━━━━━ EXTRACTED RECORDS ━━━━━
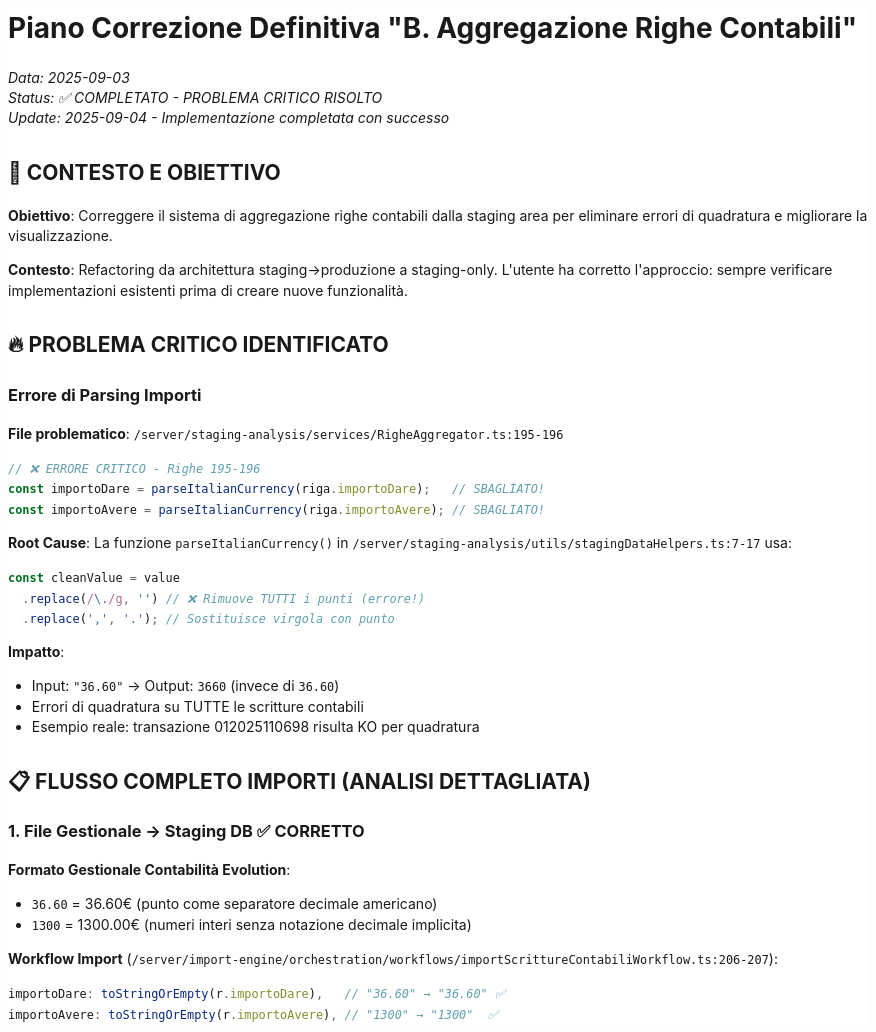 # Piano Correzione Definitiva "B. Aggregazione Righe Contabili"

*Data: 2025-09-03*  
*Status: ✅ COMPLETATO - PROBLEMA CRITICO RISOLTO*  
*Update: 2025-09-04 - Implementazione completata con successo*

## 🎯 CONTESTO E OBIETTIVO

**Obiettivo**: Correggere il sistema di aggregazione righe contabili dalla staging area per eliminare errori di quadratura e migliorare la visualizzazione.

**Contesto**: Refactoring da architettura staging→produzione a staging-only. L'utente ha corretto l'approccio: sempre verificare implementazioni esistenti prima di creare nuove funzionalità.

## 🔥 PROBLEMA CRITICO IDENTIFICATO

### Errore di Parsing Importi
**File problematico**: `/server/staging-analysis/services/RigheAggregator.ts:195-196`

```typescript
// ❌ ERRORE CRITICO - Righe 195-196
const importoDare = parseItalianCurrency(riga.importoDare);   // SBAGLIATO!
const importoAvere = parseItalianCurrency(riga.importoAvere); // SBAGLIATO!
```

**Root Cause**: La funzione `parseItalianCurrency()` in `/server/staging-analysis/utils/stagingDataHelpers.ts:7-17` usa:

```typescript
const cleanValue = value
  .replace(/\./g, '') // ❌ Rimuove TUTTI i punti (errore!)
  .replace(',', '.'); // Sostituisce virgola con punto
```

**Impatto**: 
- Input: `"36.60"` → Output: `3660` (invece di `36.60`)
- Errori di quadratura su TUTTE le scritture contabili
- Esempio reale: transazione 012025110698 risulta KO per quadratura

## 📋 FLUSSO COMPLETO IMPORTI (ANALISI DETTAGLIATA)

### 1. File Gestionale → Staging DB ✅ CORRETTO
**Formato Gestionale Contabilità Evolution**:
- `36.60` = 36.60€ (punto come separatore decimale americano)
- `1300` = 1300.00€ (numeri interi senza notazione decimale implicita)

**Workflow Import** (`/server/import-engine/orchestration/workflows/importScrittureContabiliWorkflow.ts:206-207`):
```typescript
importoDare: toStringOrEmpty(r.importoDare),   // "36.60" → "36.60" ✅
importoAvere: toStringOrEmpty(r.importoAvere), // "1300" → "1300"  ✅
```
━━━━━
**TASK**
Nothing but the lines from the beginning of the material above through the line containing "migliorare la visualizzazione." should appear in the answer, copied exactly and free of pictures.

**ANSWER AREA**
 # Piano Correzione Definitiva "B. Aggregazione Righe Contabili"

*Data: 2025-09-03*  
*Status: ✅ COMPLETATO - PROBLEMA CRITICO RISOLTO*  
*Update: 2025-09-04 - Implementazione completata con successo*

## 🎯 CONTESTO E OBIETTIVO

**Obiettivo**: Correggere il sistema di aggregazione righe contabili dalla staging area per eliminare errori di quadratura e migliorare la visualizzazione.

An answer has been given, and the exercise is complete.